• _Task_:
Scan the data below and pick out the lines containing the word "expériences".
□ □ □
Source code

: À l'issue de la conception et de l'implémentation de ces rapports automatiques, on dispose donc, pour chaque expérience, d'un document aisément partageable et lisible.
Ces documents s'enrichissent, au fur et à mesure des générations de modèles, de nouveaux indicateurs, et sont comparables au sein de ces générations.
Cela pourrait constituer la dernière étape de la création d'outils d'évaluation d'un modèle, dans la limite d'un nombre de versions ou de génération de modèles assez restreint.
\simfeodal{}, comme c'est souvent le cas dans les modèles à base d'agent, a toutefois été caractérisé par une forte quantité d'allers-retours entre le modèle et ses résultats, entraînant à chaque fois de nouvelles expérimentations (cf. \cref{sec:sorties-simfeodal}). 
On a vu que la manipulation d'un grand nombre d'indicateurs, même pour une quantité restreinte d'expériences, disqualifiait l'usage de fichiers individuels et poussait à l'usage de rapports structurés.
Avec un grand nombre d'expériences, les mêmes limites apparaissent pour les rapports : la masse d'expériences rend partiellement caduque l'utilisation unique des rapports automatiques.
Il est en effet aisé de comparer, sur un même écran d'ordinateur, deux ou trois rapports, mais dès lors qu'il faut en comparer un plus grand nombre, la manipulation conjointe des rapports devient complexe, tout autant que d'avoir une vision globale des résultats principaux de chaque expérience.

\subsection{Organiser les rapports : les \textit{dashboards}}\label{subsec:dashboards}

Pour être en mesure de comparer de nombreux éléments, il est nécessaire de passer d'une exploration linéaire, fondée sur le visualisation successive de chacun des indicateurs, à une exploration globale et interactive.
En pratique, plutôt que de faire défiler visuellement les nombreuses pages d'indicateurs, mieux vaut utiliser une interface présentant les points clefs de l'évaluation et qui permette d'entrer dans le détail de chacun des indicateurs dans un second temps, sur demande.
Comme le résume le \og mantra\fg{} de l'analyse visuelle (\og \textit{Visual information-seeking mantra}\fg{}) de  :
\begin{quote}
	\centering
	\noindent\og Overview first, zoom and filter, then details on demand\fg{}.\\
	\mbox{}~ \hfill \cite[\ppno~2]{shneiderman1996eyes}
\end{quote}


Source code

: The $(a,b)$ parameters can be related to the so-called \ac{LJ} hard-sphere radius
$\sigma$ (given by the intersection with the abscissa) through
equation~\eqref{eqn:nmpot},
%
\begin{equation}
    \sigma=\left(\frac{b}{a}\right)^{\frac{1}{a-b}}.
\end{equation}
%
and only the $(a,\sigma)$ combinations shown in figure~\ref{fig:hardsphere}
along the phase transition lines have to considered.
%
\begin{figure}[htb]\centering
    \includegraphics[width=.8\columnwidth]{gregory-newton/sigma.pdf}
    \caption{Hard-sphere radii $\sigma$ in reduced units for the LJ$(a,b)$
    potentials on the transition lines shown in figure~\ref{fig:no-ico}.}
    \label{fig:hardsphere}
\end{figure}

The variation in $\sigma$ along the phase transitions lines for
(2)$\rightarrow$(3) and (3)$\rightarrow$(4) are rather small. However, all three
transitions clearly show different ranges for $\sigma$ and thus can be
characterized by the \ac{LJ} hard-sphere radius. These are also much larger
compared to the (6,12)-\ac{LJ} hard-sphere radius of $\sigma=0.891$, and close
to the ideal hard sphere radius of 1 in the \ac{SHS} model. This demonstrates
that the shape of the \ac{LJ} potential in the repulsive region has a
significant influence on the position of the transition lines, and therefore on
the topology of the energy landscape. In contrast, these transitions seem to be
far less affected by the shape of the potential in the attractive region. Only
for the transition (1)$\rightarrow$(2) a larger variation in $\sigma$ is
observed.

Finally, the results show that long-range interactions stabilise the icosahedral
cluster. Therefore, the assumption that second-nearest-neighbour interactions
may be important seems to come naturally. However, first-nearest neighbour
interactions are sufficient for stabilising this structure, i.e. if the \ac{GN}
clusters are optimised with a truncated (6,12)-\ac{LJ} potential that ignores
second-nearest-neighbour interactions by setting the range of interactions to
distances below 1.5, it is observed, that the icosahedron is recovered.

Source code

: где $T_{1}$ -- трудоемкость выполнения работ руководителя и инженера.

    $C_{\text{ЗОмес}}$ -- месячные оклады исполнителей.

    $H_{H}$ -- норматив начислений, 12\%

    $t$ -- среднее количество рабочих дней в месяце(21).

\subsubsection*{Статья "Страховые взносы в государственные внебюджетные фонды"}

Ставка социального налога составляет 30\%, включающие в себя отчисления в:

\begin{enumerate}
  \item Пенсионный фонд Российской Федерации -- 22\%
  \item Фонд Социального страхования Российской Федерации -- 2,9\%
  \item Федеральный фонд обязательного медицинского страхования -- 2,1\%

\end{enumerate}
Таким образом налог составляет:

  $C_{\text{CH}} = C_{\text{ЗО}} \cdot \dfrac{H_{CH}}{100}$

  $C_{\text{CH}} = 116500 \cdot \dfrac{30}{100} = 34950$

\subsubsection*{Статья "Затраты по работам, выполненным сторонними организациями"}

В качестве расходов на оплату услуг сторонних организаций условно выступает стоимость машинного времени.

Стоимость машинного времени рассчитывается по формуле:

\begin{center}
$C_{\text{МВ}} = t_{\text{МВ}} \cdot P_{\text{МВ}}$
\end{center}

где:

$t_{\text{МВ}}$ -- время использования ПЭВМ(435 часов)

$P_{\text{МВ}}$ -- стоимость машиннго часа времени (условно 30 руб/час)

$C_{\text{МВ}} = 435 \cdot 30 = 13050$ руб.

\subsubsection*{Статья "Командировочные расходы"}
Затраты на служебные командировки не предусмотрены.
□ □ □
• _Exercise result_:
On a vu que la manipulation d'un grand nombre d'indicateurs, même pour une quantité restreinte d'expériences, disqualifiait l'usage de fichiers individuels et poussait à l'usage de rapports structurés.
Avec un grand nombre d'expériences, les mêmes limites apparaissent pour les rapports : la masse d'expériences rend partiellement caduque l'utilisation unique des rapports automatiques.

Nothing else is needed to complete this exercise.